■ **Task goal**: Below this sentence is a listing; return exactly its lines from the one with "Teise komponendi leiame" to the one with "Knowledge of these", both kept, and nothing more.

• • • •

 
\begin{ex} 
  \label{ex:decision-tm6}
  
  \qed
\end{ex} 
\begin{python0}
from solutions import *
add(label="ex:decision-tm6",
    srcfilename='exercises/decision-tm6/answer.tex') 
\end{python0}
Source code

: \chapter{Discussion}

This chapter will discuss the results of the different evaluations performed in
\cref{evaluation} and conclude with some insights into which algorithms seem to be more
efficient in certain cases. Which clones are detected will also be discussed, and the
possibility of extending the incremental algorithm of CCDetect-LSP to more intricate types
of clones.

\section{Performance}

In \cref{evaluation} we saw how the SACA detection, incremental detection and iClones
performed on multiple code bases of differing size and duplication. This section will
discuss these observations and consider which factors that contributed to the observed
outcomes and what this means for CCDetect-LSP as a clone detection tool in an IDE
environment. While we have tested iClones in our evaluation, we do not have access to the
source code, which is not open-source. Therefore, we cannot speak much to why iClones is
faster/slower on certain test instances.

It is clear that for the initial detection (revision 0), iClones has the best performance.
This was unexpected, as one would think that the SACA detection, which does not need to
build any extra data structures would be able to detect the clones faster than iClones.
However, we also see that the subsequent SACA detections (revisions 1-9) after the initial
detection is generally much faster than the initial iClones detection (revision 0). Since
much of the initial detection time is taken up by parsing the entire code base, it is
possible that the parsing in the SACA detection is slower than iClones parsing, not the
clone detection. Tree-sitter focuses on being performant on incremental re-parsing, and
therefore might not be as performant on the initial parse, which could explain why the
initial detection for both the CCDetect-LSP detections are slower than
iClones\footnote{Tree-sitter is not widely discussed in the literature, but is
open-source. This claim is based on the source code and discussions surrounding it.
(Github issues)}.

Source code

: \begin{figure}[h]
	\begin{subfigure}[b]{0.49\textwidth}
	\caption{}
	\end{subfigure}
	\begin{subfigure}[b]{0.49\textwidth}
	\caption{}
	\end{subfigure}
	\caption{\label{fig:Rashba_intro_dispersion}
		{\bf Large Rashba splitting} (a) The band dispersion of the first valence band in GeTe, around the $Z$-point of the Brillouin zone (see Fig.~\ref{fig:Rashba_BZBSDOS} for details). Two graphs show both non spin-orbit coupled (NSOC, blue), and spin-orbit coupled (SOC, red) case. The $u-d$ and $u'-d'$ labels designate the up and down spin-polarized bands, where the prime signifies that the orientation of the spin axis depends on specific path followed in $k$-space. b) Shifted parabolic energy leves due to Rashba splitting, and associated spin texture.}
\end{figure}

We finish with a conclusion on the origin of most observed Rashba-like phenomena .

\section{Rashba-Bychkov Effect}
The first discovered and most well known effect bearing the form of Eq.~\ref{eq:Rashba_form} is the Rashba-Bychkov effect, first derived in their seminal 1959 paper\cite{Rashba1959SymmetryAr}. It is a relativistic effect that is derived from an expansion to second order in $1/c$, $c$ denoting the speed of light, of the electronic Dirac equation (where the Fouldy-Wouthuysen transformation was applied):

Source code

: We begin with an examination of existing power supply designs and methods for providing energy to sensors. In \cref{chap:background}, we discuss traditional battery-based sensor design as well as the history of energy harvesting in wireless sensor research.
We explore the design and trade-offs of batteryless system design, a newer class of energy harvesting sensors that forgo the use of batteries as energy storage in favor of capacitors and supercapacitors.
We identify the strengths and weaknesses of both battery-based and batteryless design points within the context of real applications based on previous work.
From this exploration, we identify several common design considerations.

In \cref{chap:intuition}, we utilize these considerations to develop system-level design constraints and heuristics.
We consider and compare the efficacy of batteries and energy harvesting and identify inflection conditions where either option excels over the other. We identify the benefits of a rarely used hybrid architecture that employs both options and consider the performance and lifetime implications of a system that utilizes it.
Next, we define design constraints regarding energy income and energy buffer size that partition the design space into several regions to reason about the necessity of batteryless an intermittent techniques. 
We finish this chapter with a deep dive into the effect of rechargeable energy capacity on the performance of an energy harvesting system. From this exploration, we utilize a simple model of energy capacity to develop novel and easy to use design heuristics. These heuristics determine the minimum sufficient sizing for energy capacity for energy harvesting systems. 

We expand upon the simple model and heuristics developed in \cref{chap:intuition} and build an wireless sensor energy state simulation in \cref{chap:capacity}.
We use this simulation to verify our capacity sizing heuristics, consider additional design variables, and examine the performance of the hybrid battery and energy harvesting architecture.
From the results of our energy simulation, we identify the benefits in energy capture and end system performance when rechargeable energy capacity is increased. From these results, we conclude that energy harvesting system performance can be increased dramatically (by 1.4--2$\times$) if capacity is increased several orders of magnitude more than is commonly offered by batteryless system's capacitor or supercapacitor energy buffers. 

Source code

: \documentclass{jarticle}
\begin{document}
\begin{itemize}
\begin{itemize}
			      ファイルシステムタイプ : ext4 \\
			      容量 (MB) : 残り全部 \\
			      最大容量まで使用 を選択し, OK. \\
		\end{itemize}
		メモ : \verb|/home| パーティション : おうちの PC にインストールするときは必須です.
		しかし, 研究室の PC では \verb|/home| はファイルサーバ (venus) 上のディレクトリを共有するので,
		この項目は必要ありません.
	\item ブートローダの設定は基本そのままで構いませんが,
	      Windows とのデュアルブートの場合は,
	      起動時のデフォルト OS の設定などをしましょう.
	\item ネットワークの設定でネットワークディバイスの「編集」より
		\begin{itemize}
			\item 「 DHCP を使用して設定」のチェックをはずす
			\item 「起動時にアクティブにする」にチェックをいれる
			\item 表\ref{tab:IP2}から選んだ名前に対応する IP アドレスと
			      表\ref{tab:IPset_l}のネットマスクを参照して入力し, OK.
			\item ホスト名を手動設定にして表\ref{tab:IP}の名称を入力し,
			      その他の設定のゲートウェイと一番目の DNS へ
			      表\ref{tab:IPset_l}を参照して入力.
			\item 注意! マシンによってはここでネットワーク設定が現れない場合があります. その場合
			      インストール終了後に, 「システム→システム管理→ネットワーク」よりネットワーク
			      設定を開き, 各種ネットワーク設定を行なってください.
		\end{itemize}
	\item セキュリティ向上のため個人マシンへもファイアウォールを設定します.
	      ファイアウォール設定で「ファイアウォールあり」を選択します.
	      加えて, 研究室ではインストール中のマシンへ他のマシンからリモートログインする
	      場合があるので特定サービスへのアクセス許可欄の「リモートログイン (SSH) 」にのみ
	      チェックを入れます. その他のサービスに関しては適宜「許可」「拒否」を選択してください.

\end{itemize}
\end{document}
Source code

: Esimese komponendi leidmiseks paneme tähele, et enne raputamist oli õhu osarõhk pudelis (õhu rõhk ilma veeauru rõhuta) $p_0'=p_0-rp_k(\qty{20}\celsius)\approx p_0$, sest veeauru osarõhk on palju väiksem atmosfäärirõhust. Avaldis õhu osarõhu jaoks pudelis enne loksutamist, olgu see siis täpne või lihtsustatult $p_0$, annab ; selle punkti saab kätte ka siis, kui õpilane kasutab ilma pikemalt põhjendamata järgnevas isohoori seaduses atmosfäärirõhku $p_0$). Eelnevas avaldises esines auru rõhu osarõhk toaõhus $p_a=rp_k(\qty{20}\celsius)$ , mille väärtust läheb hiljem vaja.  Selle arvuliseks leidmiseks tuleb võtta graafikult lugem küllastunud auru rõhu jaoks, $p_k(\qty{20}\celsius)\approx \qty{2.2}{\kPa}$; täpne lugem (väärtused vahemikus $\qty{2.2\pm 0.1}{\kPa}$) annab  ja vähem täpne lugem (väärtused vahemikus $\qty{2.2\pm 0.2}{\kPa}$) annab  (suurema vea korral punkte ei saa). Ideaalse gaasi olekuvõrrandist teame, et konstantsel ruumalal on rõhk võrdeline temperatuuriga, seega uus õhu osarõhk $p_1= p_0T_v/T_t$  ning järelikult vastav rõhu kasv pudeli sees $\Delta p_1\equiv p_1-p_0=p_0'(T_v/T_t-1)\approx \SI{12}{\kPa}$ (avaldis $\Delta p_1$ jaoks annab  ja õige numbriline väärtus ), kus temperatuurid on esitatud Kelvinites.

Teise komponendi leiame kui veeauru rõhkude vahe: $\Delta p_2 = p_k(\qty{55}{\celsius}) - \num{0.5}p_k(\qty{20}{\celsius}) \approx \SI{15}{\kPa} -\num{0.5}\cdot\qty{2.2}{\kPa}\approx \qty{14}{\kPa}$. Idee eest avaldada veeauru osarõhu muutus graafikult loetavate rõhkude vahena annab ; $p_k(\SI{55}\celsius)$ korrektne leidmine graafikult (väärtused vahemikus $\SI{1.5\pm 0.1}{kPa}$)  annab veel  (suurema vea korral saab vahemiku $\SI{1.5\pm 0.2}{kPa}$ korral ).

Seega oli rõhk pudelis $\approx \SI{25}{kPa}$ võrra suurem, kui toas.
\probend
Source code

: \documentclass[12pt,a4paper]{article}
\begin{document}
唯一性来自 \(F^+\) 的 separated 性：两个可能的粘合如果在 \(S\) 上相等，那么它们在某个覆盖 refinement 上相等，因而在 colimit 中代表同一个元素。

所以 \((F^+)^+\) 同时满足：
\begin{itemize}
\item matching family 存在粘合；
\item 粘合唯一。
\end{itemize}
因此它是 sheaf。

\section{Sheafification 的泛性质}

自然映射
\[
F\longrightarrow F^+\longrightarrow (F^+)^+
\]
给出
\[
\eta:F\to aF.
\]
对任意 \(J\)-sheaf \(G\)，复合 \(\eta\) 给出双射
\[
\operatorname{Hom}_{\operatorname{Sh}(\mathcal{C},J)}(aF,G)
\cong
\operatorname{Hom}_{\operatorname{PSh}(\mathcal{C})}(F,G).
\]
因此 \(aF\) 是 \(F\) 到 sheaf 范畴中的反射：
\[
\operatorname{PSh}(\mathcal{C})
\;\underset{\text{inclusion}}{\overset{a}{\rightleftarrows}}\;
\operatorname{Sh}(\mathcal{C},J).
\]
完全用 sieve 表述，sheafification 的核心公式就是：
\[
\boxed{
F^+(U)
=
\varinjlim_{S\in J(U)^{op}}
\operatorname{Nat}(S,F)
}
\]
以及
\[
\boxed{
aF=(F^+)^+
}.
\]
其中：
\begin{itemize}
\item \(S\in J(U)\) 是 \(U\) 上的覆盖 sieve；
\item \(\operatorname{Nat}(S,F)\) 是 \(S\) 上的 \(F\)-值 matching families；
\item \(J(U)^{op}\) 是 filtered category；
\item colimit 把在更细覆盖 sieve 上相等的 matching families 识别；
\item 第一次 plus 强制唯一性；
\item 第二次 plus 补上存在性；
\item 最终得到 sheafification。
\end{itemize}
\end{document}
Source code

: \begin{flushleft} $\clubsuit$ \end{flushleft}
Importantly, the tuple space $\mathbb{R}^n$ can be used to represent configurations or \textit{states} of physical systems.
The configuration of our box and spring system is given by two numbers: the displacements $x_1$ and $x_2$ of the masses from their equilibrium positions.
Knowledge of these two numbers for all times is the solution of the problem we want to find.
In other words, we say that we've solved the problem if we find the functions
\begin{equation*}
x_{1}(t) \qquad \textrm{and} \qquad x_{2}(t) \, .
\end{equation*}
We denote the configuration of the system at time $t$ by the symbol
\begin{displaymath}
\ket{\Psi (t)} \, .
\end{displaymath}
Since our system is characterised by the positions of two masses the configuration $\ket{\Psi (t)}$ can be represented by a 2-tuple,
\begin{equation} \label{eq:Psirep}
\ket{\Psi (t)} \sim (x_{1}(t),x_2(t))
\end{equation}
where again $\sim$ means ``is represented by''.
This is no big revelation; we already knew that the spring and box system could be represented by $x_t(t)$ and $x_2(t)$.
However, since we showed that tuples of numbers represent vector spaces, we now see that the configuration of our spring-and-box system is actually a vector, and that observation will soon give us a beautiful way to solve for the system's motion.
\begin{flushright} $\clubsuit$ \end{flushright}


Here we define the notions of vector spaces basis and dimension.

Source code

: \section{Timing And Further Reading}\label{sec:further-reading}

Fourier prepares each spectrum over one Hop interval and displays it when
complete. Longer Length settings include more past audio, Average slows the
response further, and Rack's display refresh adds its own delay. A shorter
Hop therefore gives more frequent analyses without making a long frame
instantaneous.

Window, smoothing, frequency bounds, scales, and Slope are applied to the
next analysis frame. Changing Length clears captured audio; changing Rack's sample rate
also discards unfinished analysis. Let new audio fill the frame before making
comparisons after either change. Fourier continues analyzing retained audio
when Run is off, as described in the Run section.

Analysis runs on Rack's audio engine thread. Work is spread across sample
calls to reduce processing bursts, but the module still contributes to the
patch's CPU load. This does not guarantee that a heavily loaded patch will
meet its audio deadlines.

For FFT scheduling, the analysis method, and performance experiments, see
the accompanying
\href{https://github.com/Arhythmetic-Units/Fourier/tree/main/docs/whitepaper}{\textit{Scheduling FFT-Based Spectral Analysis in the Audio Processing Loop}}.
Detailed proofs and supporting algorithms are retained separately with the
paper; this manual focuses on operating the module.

• • • •

■ **Response to this task**:
Teise komponendi leiame kui veeauru rõhkude vahe: $\Delta p_2 = p_k(\qty{55}{\celsius}) - \num{0.5}p_k(\qty{20}{\celsius}) \approx \SI{15}{\kPa} -\num{0.5}\cdot\qty{2.2}{\kPa}\approx \qty{14}{\kPa}$. Idee eest avaldada veeauru osarõhu muutus graafikult loetavate rõhkude vahena annab ; $p_k(\SI{55}\celsius)$ korrektne leidmine graafikult (väärtused vahemikus $\SI{1.5\pm 0.1}{kPa}$)  annab veel  (suurema vea korral saab vahemiku $\SI{1.5\pm 0.2}{kPa}$ korral ).

Seega oli rõhk pudelis $\approx \SI{25}{kPa}$ võrra suurem, kui toas.
\probend
Source code

: \documentclass[12pt,a4paper]{article}
\begin{document}
唯一性来自 \(F^+\) 的 separated 性：两个可能的粘合如果在 \(S\) 上相等，那么它们在某个覆盖 refinement 上相等，因而在 colimit 中代表同一个元素。

所以 \((F^+)^+\) 同时满足：
\begin{itemize}
\item matching family 存在粘合；
\item 粘合唯一。
\end{itemize}
因此它是 sheaf。

\section{Sheafification 的泛性质}

自然映射
\[
F\longrightarrow F^+\longrightarrow (F^+)^+
\]
给出
\[
\eta:F\to aF.
\]
对任意 \(J\)-sheaf \(G\)，复合 \(\eta\) 给出双射
\[
\operatorname{Hom}_{\operatorname{Sh}(\mathcal{C},J)}(aF,G)
\cong
\operatorname{Hom}_{\operatorname{PSh}(\mathcal{C})}(F,G).
\]
因此 \(aF\) 是 \(F\) 到 sheaf 范畴中的反射：
\[
\operatorname{PSh}(\mathcal{C})
\;\underset{\text{inclusion}}{\overset{a}{\rightleftarrows}}\;
\operatorname{Sh}(\mathcal{C},J).
\]
完全用 sieve 表述，sheafification 的核心公式就是：
\[
\boxed{
F^+(U)
=
\varinjlim_{S\in J(U)^{op}}
\operatorname{Nat}(S,F)
}
\]
以及
\[
\boxed{
aF=(F^+)^+
}.
\]
其中：
\begin{itemize}
\item \(S\in J(U)\) 是 \(U\) 上的覆盖 sieve；
\item \(\operatorname{Nat}(S,F)\) 是 \(S\) 上的 \(F\)-值 matching families；
\item \(J(U)^{op}\) 是 filtered category；
\item colimit 把在更细覆盖 sieve 上相等的 matching families 识别；
\item 第一次 plus 强制唯一性；
\item 第二次 plus 补上存在性；
\item 最终得到 sheafification。
\end{itemize}
\end{document}
Source code

: \begin{flushleft} $\clubsuit$ \end{flushleft}
Importantly, the tuple space $\mathbb{R}^n$ can be used to represent configurations or \textit{states} of physical systems.
The configuration of our box and spring system is given by two numbers: the displacements $x_1$ and $x_2$ of the masses from their equilibrium positions.
Knowledge of these two numbers for all times is the solution of the problem we want to find.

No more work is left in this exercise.